Frank Pauze, coordinator for the School of Resort & Hospitality Management at Killington, likens the training his students get to a medical school residency.
“Students first work on theory in the classroom, then go out in the real world to apply it/live it, solving real problems and dealing with ongoing catastrophes as they unfold,” he said. “Killington Resort is the lab in which Castleton students can practice skills and learn through on-the-job training. It’s similar to how a teaching hospital trains doctors,” he said.
Mike Solimano, president and general manager of Killington Resort, agreed. “The program provides real-life experience than immediately translates into the skills needed to succeed in the resort industry,” he said.
The co-beneficial partnership also provides unparalleled access to industry leaders. Students regularly share lunch in small groups with Solimano, Director of Finance Matt Kinsman, Director of Mountain Operations Jeff Temple and others on the executive team.
The “learning truly goes both ways,” said Rob Megnin, a professor at the School of Resort & Hospitality Management and former marketing director at Killington Resort. “Members of the resort team also get good feedback from students who are on the ground.”
Though many students do, not all go on to work at Killington Resort after graduation. “It’s a very small industry and we have connections across the U.S. and world, so if a student wishes to pursue opportunities out West or elsewhere, we can certainly help with that, too” said Pauze.

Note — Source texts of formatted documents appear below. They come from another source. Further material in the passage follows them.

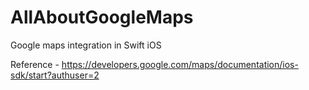 # AllAboutGoogleMaps
Google maps integration in Swift iOS 

Reference -
https://developers.google.com/maps/documentation/ios-sdk/start?authuser=2

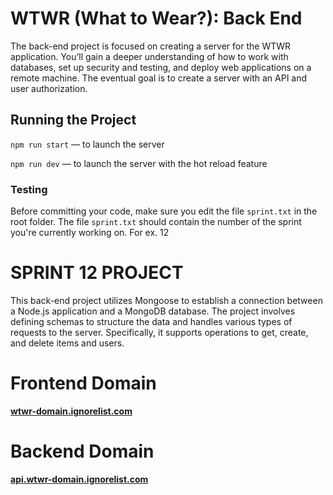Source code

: # WTWR (What to Wear?): Back End

The back-end project is focused on creating a server for the WTWR application. You’ll gain a deeper understanding of how to work with databases, set up security and testing, and deploy web applications on a remote machine. The eventual goal is to create a server with an API and user authorization.

## Running the Project

`npm run start` — to launch the server

`npm run dev` — to launch the server with the hot reload feature

### Testing

Before committing your code, make sure you edit the file `sprint.txt` in the root folder. The file `sprint.txt` should contain the number of the sprint you're currently working on. For ex. 12

# SPRINT 12 PROJECT

This back-end project utilizes Mongoose to establish a connection between a Node.js application and a MongoDB database. The project involves defining schemas to structure the data and handles various types of requests to the server. Specifically, it supports operations to get, create, and delete items and users.

# Frontend Domain

**[wtwr-domain.ignorelist.com](http://wtwr-domain.ignorelist.com)**

# Backend Domain

**[api.wtwr-domain.ignorelist.com](http://api.wtwr-domain.ignorelist.com)**
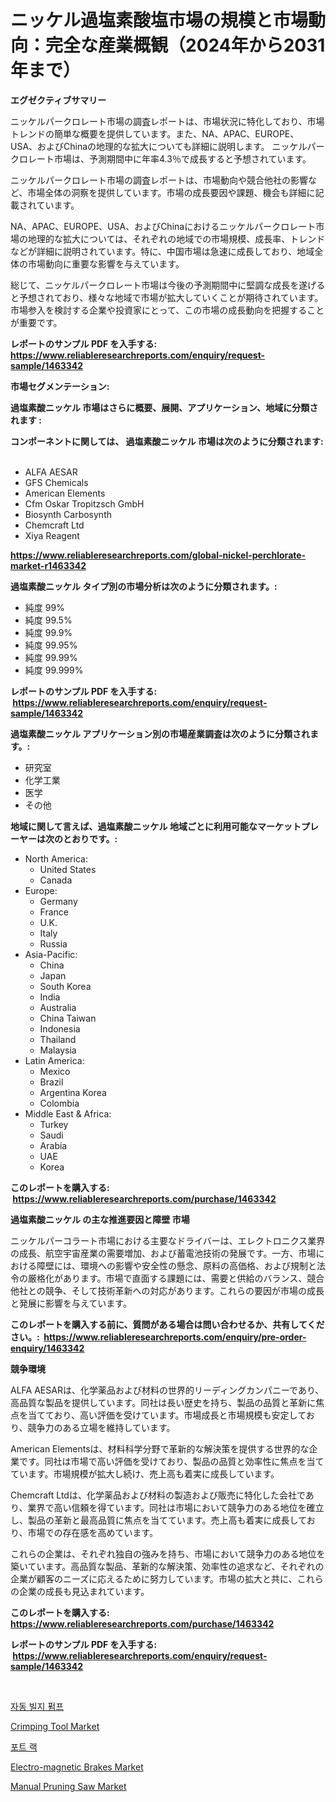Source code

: <p><h1>ニッケル過塩素酸塩市場の規模と市場動向：完全な産業概観（2024年から2031年まで）</h1></p><p><strong>エグゼクティブサマリー</strong></p>
<p><p>ニッケルパークロレート市場の調査レポートは、市場状況に特化しており、市場トレンドの簡単な概要を提供しています。また、NA、APAC、EUROPE、USA、およびChinaの地理的な拡大についても詳細に説明します。 ニッケルパークロレート市場は、予測期間中に年率4.3％で成長すると予想されています。</p><p>ニッケルパークロレート市場の調査レポートは、市場動向や競合他社の影響など、市場全体の洞察を提供しています。市場の成長要因や課題、機会も詳細に記載されています。</p><p>NA、APAC、EUROPE、USA、およびChinaにおけるニッケルパークロレート市場の地理的な拡大については、それぞれの地域での市場規模、成長率、トレンドなどが詳細に説明されています。特に、中国市場は急速に成長しており、地域全体の市場動向に重要な影響を与えています。</p><p>総じて、ニッケルパークロレート市場は今後の予測期間中に堅調な成長を遂げると予想されており、様々な地域で市場が拡大していくことが期待されています。市場参入を検討する企業や投資家にとって、この市場の成長動向を把握することが重要です。</p></p>
<p><strong>レポートのサンプル PDF を入手する: <a href="https://www.reliableresearchreports.com/enquiry/request-sample/1463342">https://www.reliableresearchreports.com/enquiry/request-sample/1463342</a></strong></p>
<p><strong>市場セグメンテーション:</strong></p>
<p><strong> 過塩素酸ニッケル 市場はさらに概要、展開、アプリケーション、地域に分類されます :</strong></p>
<p><strong>コンポーネントに関しては、 過塩素酸ニッケル 市場は次のように分類されます: &nbsp;</strong></p>
<p><ul><li>ALFA AESAR</li><li>GFS Chemicals</li><li>American Elements</li><li>Cfm Oskar Tropitzsch GmbH</li><li>Biosynth Carbosynth</li><li>Chemcraft Ltd</li><li>Xiya Reagent</li></ul></p>
<p><strong><a href="https://www.reliableresearchreports.com/global-nickel-perchlorate-market-r1463342">https://www.reliableresearchreports.com/global-nickel-perchlorate-market-r1463342</a></strong></p>
<p><strong> 過塩素酸ニッケル タイプ別の市場分析は次のように分類されます。:</strong></p>
<p><ul><li>純度 99%</li><li>純度 99.5%</li><li>純度 99.9%</li><li>純度 99.95%</li><li>純度 99.99%</li><li>純度 99.999%</li></ul></p>
<p><strong>レポートのサンプル PDF を入手する: &nbsp;<a href="https://www.reliableresearchreports.com/enquiry/request-sample/1463342">https://www.reliableresearchreports.com/enquiry/request-sample/1463342</a></strong></p>
<p><strong> 過塩素酸ニッケル アプリケーション別の市場産業調査は次のように分類されます。:</strong></p>
<p><ul><li>研究室</li><li>化学工業</li><li>医学</li><li>その他</li></ul></p>
<p><strong>地域に関して言えば、過塩素酸ニッケル 地域ごとに利用可能なマーケットプレーヤーは次のとおりです。:</strong></p>
<p><ul>
    <li>
        North America:
        <ul>
            <li>United States</li>
            <li>Canada</li>
        </ul>
    </li>
    <li>
        Europe:
        <ul>
            <li>Germany</li>
            <li>France</li>
            <li>U.K.</li>
            <li>Italy</li>
            <li>Russia</li>
        </ul>
    </li>
    <li>
        Asia-Pacific:
        <ul>
            <li>China</li>
            <li>Japan</li>
            <li>South Korea</li>
            <li>India</li>
            <li>Australia</li>
            <li>China Taiwan</li>
            <li>Indonesia</li>
            <li>Thailand</li>
            <li>Malaysia</li>
        </ul>
    </li>
    <li>
        Latin America:
        <ul>
            <li>Mexico</li>
            <li>Brazil</li>
            <li>Argentina Korea</li>
            <li>Colombia</li>
        </ul>
    </li>
    <li>
        Middle East & Africa:
        <ul>
            <li>Turkey</li>
            <li>Saudi</li>
            <li>Arabia</li>
            <li>UAE</li>
            <li>Korea</li>
        </ul>
    </li>
    </ul></p>
<p><strong>このレポートを購入する: &nbsp;<a href="https://www.reliableresearchreports.com/purchase/1463342">https://www.reliableresearchreports.com/purchase/1463342</a></strong></p>
<p><strong>過塩素酸ニッケル の主な推進要因と障壁 市場</strong></p>
<p><p>ニッケルパーコラート市場における主要なドライバーは、エレクトロニクス業界の成長、航空宇宙産業の需要増加、および蓄電池技術の発展です。一方、市場における障壁には、環境への影響や安全性の懸念、原料の高価格、および規制と法令の厳格化があります。市場で直面する課題には、需要と供給のバランス、競合他社との競争、そして技術革新への対応があります。これらの要因が市場の成長と発展に影響を与えています。</p></p>
<p><strong>このレポートを購入する前に、質問がある場合は問い合わせるか、共有してください。:&nbsp; <a href="https://www.reliableresearchreports.com/enquiry/pre-order-enquiry/1463342">https://www.reliableresearchreports.com/enquiry/pre-order-enquiry/1463342</a></strong></p>
<p><strong>競争環境</strong></p>
<p><p>ALFA AESARは、化学薬品および材料の世界的リーディングカンパニーであり、高品質な製品を提供しています。同社は長い歴史を持ち、製品の品質と革新に焦点を当てており、高い評価を受けています。市場成長と市場規模も安定しており、競争力のある立場を維持しています。</p><p>American Elementsは、材料科学分野で革新的な解決策を提供する世界的な企業です。同社は市場で高い評価を受けており、製品の品質と効率性に焦点を当てています。市場規模が拡大し続け、売上高も着実に成長しています。</p><p>Chemcraft Ltdは、化学薬品および材料の製造および販売に特化した会社であり、業界で高い信頼を得ています。同社は市場において競争力のある地位を確立し、製品の革新と最高品質に焦点を当てています。売上高も着実に成長しており、市場での存在感を高めています。</p><p>これらの企業は、それぞれ独自の強みを持ち、市場において競争力のある地位を築いています。高品質な製品、革新的な解決策、効率性の追求など、それぞれの企業が顧客のニーズに応えるために努力しています。市場の拡大と共に、これらの企業の成長も見込まれています。</p></p>
<p><strong>このレポートを購入する: &nbsp; <a href="https://www.reliableresearchreports.com/purchase/1463342">https://www.reliableresearchreports.com/purchase/1463342</a></strong></p>
<p><strong>レポートのサンプル PDF を入手する: &nbsp;<a href="https://www.reliableresearchreports.com/enquiry/request-sample/1463342">https://www.reliableresearchreports.com/enquiry/request-sample/1463342</a></strong><strong></strong></p>
<p>&nbsp;</p>
<p><p><a href="https://github.com/Elenrrera7685/Market-Research-Report-List-1/blob/main/936143928405.md">자동 빌지 펌프</a></p><p><a href="https://github.com/Whitneyboyettebo9kiw7yr13/Market-Research-Report-List-2/blob/main/crimping-tool-market.md">Crimping Tool Market</a></p><p><a href="https://github.com/sammyUltyylrich9067856/Market-Research-Report-List-1/blob/main/494405328406.md">포트 랙</a></p><p><a href="https://simplistic-meeting-7ee.notion.site/Decoding-Electro-magnetic-Brakes-Market-Metrics-Market-Share-Trends-and-Growth-Patterns-e978f4033f4f4758abae2ff50de8134d">Electro-magnetic Brakes Market</a></p><p><a href="https://view.publitas.com/reportprime-1/manual-pruning-saw-market-size-cagr-trends-2024-2030/">Manual Pruning Saw Market</a></p></p>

In addition to a virtual job guarantee, student in the school of resort management also graduate with low student debt. This is because students make money while earning their degree at Killington.
Each year, students partake in a co-ops at the resort: two during the winter trimester (early December to early March) and one in the summer (June-August). These are opportunities for students to gain experience in both “front of the house” (guest contact) and “back of the house” (non-guest contact) positions and experience resort operations both in the winter and in the summer. Students earn an average of $6,200 during their co-op placements, Pauze said. Most also work part-time throughout the year earning $15,000-$20,000 more, he added.
Students also graduate in a shorter amount of time, earning a Bachelor of Science in Resort and Hospitality & Management in just three years.
Room and board costs, however, are higher compared to traditional college housing, as the school year extends longer.
Pauze said he expects more Vermonters to enroll in the program in the near future. Historically, enrollment has been primarily out-of-state students with only a handful of Vermonters joining them, he said. But, since Castleton University has taken over the costs have decreased significantly, which he believes will draw in more locals — particularly if they’re weighing a typical return on their investment for other higher ed programs.
“The students are living the life and making money,” Pauze summarized. “It’s a pretty sweet deal.”